■ HOW TO COMPLETE THIS TASK ■
Check every line of the records below for the string "Estimator" and copy the ones that have it.

+ + + +

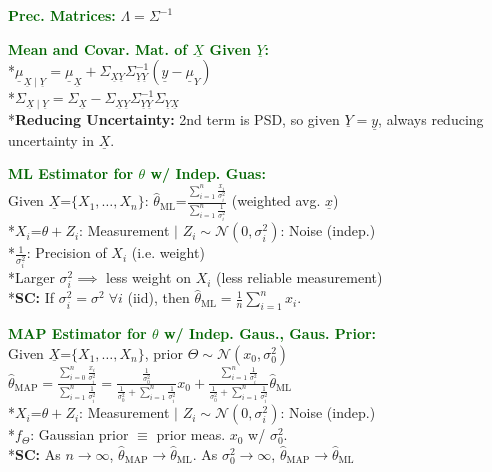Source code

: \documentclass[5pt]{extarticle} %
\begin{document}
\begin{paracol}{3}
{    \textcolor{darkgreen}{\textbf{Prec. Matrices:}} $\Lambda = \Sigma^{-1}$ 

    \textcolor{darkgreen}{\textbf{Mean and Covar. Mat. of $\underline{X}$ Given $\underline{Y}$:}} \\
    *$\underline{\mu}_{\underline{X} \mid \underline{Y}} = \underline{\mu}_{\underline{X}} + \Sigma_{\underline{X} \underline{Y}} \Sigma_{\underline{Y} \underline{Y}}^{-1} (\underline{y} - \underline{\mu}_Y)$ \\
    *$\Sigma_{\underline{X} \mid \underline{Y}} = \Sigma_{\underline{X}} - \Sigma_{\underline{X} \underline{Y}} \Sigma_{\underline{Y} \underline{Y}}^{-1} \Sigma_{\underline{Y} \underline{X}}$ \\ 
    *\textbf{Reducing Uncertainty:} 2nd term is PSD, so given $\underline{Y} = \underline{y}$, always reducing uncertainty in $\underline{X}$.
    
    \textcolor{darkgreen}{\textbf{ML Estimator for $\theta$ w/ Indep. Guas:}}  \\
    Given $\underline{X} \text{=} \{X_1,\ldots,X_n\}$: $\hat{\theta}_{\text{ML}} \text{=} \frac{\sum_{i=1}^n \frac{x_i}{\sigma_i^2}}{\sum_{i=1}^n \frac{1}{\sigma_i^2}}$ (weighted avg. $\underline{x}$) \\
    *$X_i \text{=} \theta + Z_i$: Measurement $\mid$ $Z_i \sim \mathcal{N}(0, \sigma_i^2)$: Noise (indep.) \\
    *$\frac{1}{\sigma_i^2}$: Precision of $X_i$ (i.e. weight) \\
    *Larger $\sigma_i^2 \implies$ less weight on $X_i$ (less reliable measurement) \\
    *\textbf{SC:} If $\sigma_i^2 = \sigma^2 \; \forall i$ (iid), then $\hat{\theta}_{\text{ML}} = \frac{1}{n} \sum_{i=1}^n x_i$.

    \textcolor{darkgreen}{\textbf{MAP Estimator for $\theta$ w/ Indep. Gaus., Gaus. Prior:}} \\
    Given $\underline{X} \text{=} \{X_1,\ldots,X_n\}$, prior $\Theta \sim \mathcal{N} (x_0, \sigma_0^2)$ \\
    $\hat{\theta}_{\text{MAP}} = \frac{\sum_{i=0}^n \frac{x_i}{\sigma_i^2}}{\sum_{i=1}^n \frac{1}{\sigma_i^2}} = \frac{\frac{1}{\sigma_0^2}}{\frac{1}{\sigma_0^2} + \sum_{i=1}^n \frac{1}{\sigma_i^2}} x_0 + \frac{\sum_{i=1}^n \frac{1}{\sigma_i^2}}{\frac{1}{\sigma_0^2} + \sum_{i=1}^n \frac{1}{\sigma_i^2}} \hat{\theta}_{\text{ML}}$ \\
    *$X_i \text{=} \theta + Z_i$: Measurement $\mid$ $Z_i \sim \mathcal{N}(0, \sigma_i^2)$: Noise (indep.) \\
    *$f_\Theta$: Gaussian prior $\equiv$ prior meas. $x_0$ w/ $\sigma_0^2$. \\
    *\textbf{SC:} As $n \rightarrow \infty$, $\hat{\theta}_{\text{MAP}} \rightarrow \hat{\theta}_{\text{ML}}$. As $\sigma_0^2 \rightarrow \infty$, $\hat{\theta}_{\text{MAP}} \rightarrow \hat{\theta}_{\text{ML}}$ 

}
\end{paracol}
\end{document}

+ + + +

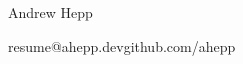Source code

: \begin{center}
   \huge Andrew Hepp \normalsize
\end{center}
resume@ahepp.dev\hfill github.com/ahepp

+ + + +

■ EXPECTED ANSWER ■
    \textcolor{darkgreen}{\textbf{ML Estimator for $\theta$ w/ Indep. Guas:}}  \\
    \textcolor{darkgreen}{\textbf{MAP Estimator for $\theta$ w/ Indep. Gaus., Gaus. Prior:}} \\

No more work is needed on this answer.